Sam Hayden filed the Hayden Tract map on March 14, 1946. As with most developments, the streets were named by the developer.
The Hayden Tract enhanced Culver City’s economic base and offered jobs to locals. As the manufacturing plants thrived, so did they wane. A transition occurred as the trains no longer stopped to load and drop goods.
By the early 1990s, the character of the Hayden Tract had changed. Gone were the clothing, plastic, pen and curtain manufacturers, sheet metal shops and Mattel, Inc. Wholesalers moved in, like Freddi’s China Closet and J.J.’s, and La Dijonaise became the cafés of choice. The new wave brought the Willows Private School on Higuera Street, the western boundary of the tract.

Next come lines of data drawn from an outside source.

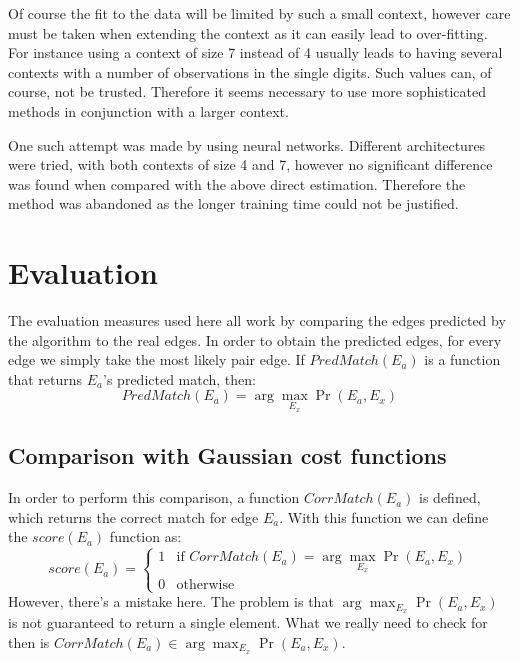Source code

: Of course the fit to the data will be limited by such a small context, however care must be taken when extending the context as it can easily lead to over-fitting. For instance using a context of size 7 instead of 4 usually leads to having several contexts with a number of observations in the single digits. Such values can, of course, not be trusted. Therefore it seems necessary to use more sophisticated methods in conjunction with a larger context. 

One such attempt was made by using neural networks. Different architectures were tried, with both contexts of size 4 and 7, however no significant difference was found when compared with the above direct estimation. Therefore the method was abandoned as the longer training time could not be justified. 

\section{Evaluation}

The evaluation measures used here all work by comparing the edges predicted by the algorithm to the real edges. In order to obtain the predicted edges, for every edge we simply take the most likely pair edge. If \(PredMatch(E_a)\) is a function that returns \(E_a\)'s predicted match, then:
\[PredMatch(E_a) = \arg\max_{E_x} \Pr(E_a,E_x) \]

\subsection{Comparison with Gaussian cost functions}
In order to perform this comparison, a function \(CorrMatch(E_a)\) is defined, which returns the correct match for edge $E_a$. With this function we can define the \(score(E_a)\) function as:
\[
score(E_a) =
\left\{
	\begin{array}{ll}
		1  & \mbox{if } CorrMatch(E_a) = \arg\max_{E_x} \Pr(E_a,E_x) \\
		0 & \mbox{otherwise } 
	\end{array}
\right.
\]
However, there's a mistake here. The problem is that \(\arg\max_{E_x} \Pr(E_a,E_x)\) is not guaranteed to return a single element. What we really need to check for then is \( CorrMatch(E_a) \in \arg\max_{E_x} \Pr(E_a,E_x) \). 

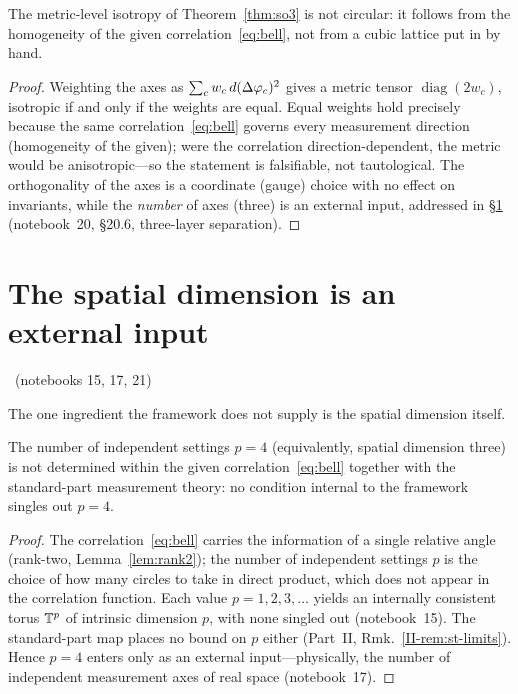 \documentclass[11pt]{article}
\begin{document}
\begin{proposition}\label{prop:isotropy}
The metric-level isotropy of Theorem~\ref{thm:so3} is not circular: it follows from the
homogeneity of the given correlation~\eqref{eq:bell}, not from a cubic lattice put in by
hand.
\end{proposition}

\begin{proof}
Weighting the axes as $\sum_c w_c\,\dent(\Delta\varphi_c)^2$ gives a metric tensor
$\operatorname{diag}(2w_c)$, isotropic if and only if the weights are equal. Equal weights
hold precisely because the same correlation~\eqref{eq:bell} governs every measurement
direction (homogeneity of the given); were the correlation direction-dependent, the metric
would be anisotropic---so the statement is falsifiable, not tautological. The orthogonality
of the axes is a coordinate (gauge) choice with no effect on invariants, while the
\emph{number} of axes (three) is an external input, addressed in \S\ref{sec:dim}
(notebook~20, \S20.6, three-layer separation).
\end{proof}

\section{The spatial dimension is an external input}\label{sec:dim}
\established\ (notebooks 15, 17, 21)

The one ingredient the framework does not supply is the spatial dimension itself.

\begin{theorem}\label{thm:dim}
The number of independent settings $p=4$ (equivalently, spatial dimension three) is not
determined within the given correlation~\eqref{eq:bell} together with the standard-part
measurement theory: no condition internal to the framework singles out $p=4$.
\end{theorem}

\begin{proof}
The correlation~\eqref{eq:bell} carries the information of a single relative angle
(rank-two, Lemma~\ref{lem:rank2}); the number of independent settings $p$ is the choice of
how many circles to take in direct product, which does not appear in the correlation
function. Each value $p=1,2,3,\dots$ yields an internally consistent torus $\Tcirc^{p}$ of
intrinsic dimension $p$, with none singled out (notebook~15). The standard-part map places
no bound on $p$ either (Part~II, Rmk.~\ref{II-rem:st-limits}). Hence $p=4$ enters only as an
external input---physically, the number of independent measurement axes of real space
(notebook~17).
\end{proof}
\end{document}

Many original buildings deteriorated. The Culver City Redevelopment Agency, established in 1971, turned its attention to the Hayden Tract. Property owners Frederick and Laurie Smith began to redevelop their buildings with noted architect Eric Owen Moss. The revitalization continues to draw noted tenants from the industries of technology, media and entertainment. Most recently, New Yorker Magazine featured the tract with its unusual architecture.
And so, the story of Sam Hayden’s tract continues, and even businesses that were not a part of the original land tract, like the Landmark Industrial tract nearby, (formerly Hal Roach Studios), enjoy the close proximity and name association. And the spirit continues today as Metro’s light rail is being built and the adjacent area redeveloped.
Perhaps the city began branding in the 1930s, as “The Heart of Screenland” appeared on the city seal, but it has continued in the form of planned areas like the Hayden Tract and beyond.
[…] Situated south of Interstate 10, and east of Venice and Marina del Rey, this five-square-mile plot built its reputation as a maker of movie magic (as home to MGM Studios, and the current site of Sony Pictures Studios and Columbia Pictures), and the seat of iconic industry (Hughes Aircraft Company and Hayden Tract). […]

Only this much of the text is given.